Martin Scheinin: “Full-body scanners are ineffective in detecting a genuine terrorist threat if they do not reveal dangerous substances in body cavities, body folds or in hand luggage. They may also give a false feeling of security and allow the real terrorists to adapt their tactics to the technology in use.”
Fifteen Midwestern towns and cities have sued the manufacturer of a popular weed killer over drinking water contamination. The weed killer atrazine, manufactured by Syngenta, is commonly used in Midwestern cornfields. The lawsuit was filed by towns and cities in Kansas, Illinois, Indiana, Ohio, Missouri and Iowa. Atrazine has been banned in the European Union since 2004, but here in the United States about 80 million pounds of atrazine is used each year. A recent study found that the weed killers can turn male frogs into females. The chemicals in the weed killer atrazine disrupt development and make frogs develop both male and female features.
An environmental group is challenging plans by the Interior Department to classify sage grouse as merely a candidate for protection under the Endangered Species Act and not list the bird as threatened or endangered. The group Western Watersheds filed the complaint on Monday. Sage grouse are football-sized birds that live in the sagebrush in California, Colorado, the Dakotas, Idaho, Montana, Nevada, Oregon, Utah, Washington, Wyoming and western Canada. The numbers of sage grouse have declined by 90 percent over the past century. Energy companies have hailed the Interior Department’s decision not to list the sage grouse as threatened or endangered, because it opens the way for continued development of the West’s wind energy and oil and gas industries. In Wyoming, large areas of sage grouse habitat also are prime spots for natural gas development.

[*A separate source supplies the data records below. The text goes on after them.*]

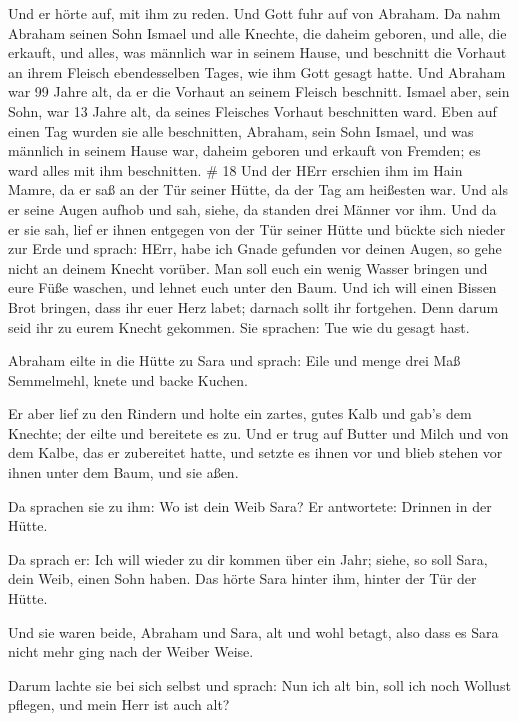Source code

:  Und er hörte auf, mit ihm zu reden. Und Gott fuhr auf von
Abraham.  Da nahm Abraham seinen Sohn Ismael und alle
Knechte, die daheim geboren, und alle, die erkauft, und alles, was
männlich war in seinem Hause, und beschnitt die Vorhaut an ihrem Fleisch
ebendesselben Tages, wie ihm Gott gesagt hatte.  Und
Abraham war 99 Jahre alt, da er die Vorhaut an seinem Fleisch beschnitt.
 Ismael aber, sein Sohn, war 13 Jahre alt, da seines
Fleisches Vorhaut beschnitten ward.  Eben auf einen Tag
wurden sie alle beschnitten, Abraham, sein Sohn Ismael, 
und was männlich in seinem Hause war, daheim geboren und erkauft von
Fremden; es ward alles mit ihm beschnitten. \# 18  Und der
HErr erschien ihm im Hain Mamre, da er saß an der Tür seiner Hütte, da
der Tag am heißesten war.  Und als er seine Augen aufhob und
sah, siehe, da standen drei Männer vor ihm. Und da er sie sah, lief er
ihnen entgegen von der Tür seiner Hütte und bückte sich nieder zur Erde
 und sprach: HErr, habe ich Gnade gefunden vor deinen Augen,
so gehe nicht an deinem Knecht vorüber.  Man soll euch ein
wenig Wasser bringen und eure Füße waschen, und lehnet euch unter den
Baum.  Und ich will einen Bissen Brot bringen, dass ihr euer
Herz labet; darnach sollt ihr fortgehen. Denn darum seid ihr zu eurem
Knecht gekommen. Sie sprachen: Tue wie du gesagt hast.

 Abraham eilte in die Hütte zu Sara und sprach: Eile und
menge drei Maß Semmelmehl, knete und backe Kuchen.

 Er aber lief zu den Rindern und holte ein zartes, gutes
Kalb und gab's dem Knechte; der eilte und bereitete es zu. 
Und er trug auf Butter und Milch und von dem Kalbe, das er zubereitet
hatte, und setzte es ihnen vor und blieb stehen vor ihnen unter dem
Baum, und sie aßen.

 Da sprachen sie zu ihm: Wo ist dein Weib Sara? Er
antwortete: Drinnen in der Hütte.

 Da sprach er: Ich will wieder zu dir kommen über ein Jahr;
siehe, so soll Sara, dein Weib, einen Sohn haben. Das hörte Sara hinter
ihm, hinter der Tür der Hütte.

 Und sie waren beide, Abraham und Sara, alt und wohl
betagt, also dass es Sara nicht mehr ging nach der Weiber Weise.

 Darum lachte sie bei sich selbst und sprach: Nun ich alt
bin, soll ich noch Wollust pflegen, und mein Herr ist auch alt?

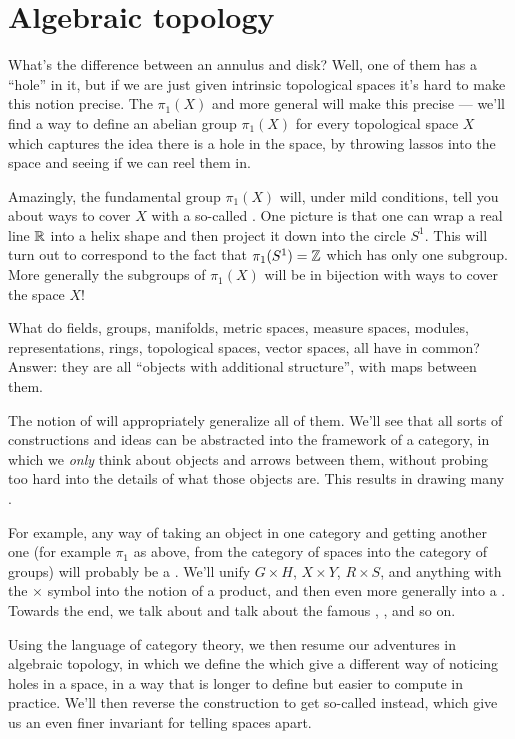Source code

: \section{Algebraic topology}
\begin{itemize}
What's the difference between an annulus and disk?
Well, one of them has a ``hole'' in it,
but if we are just given intrinsic topological spaces
it's hard to make this notion precise.
The  $\pi_1(X)$
and more general 
will make this precise --- we'll find a way to define an abelian group
$\pi_1(X)$ for every topological space $X$ which captures the idea
there is a hole in the space, by throwing lassos into the space
and seeing if we can reel them in.

Amazingly, the fundamental group $\pi_1(X)$ will, under mild conditions,
tell you about ways to cover $X$ with a so-called
.
One picture is that one can wrap a real line $\mathbb R$ into a helix shape
and then project it down into the circle $S^1$.
This will turn out to correspond to the fact that $\pi_1(S^1) = \mathbb Z$
which has only one subgroup.
More generally the subgroups of $\pi_1(X)$ will be in
bijection with ways to cover the space $X$!

What do fields, groups, manifolds, metric spaces, measure spaces,
modules, representations, rings, topological spaces, vector spaces,
all have in common?
Answer: they are all ``objects with additional structure'',
with maps between them.

The notion of  will appropriately generalize all of them.
We'll see that all sorts of constructions and ideas
can be abstracted into the framework of a category,
in which we \emph{only} think about objects and arrows between them,
without probing too hard into the details of what those objects are.
This results in drawing many .

For example, any way of taking an object in one category
and getting another one (for example $\pi_1$ as above,
from the category of spaces into the category of groups)
will probably be a .
We'll unify $G \times H$, $X \times Y$, $R \times S$,
and anything with the $\times$ symbol into the notion of a product,
and then even more generally into a .
Towards the end, we talk about 
and talk about the famous
, , and so on.

Using the language of category theory,
we then resume our adventures in algebraic topology,
in which we define the 
which give a different way of noticing holes in a space,
in a way that is longer to define but easier to compute in practice.
We'll then reverse the construction to get so-called
 instead,
which give us an even finer invariant for telling spaces apart.
\end{itemize}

The Center for Biological Diversity has criticized the Obama administration for adding just two species to the endangered list over the past thirteen months. Rob Mrowka of the Center for Biological Diversity said, “To date, the Obama administration has not improved on the Bush administration’s progress in providing protection to the nation’s most endangered species.” During his eight-year tenure, Bush protected a mere sixty-two species. This compares to 522 protected by President Bill Clinton.
And the longtime conservationist Edgar Wayburn has died at the age of 103. He was a former president of the Sierra Club and a recipient of the Presidential Medal of Freedom. In the 1950s and 1960s he led the movement to create the Golden Gate National Recreation Area in and around San Francisco. In 1980 he helped win passage of the Alaska National Interest Lands Conservation Act, which created millions of acres of national parkland. In his later years, Edgar Wayburn advocated for conservation on a global scale.
Edgar Wayburn: “One thing I’ve learned in the past thirty years is, no matter how much and how complete protection we may attain for areas in the United States, if we don’t go outside the United States for protection of areas of the land and the water and the air, and the people, that we’ve lost the war on the environment.”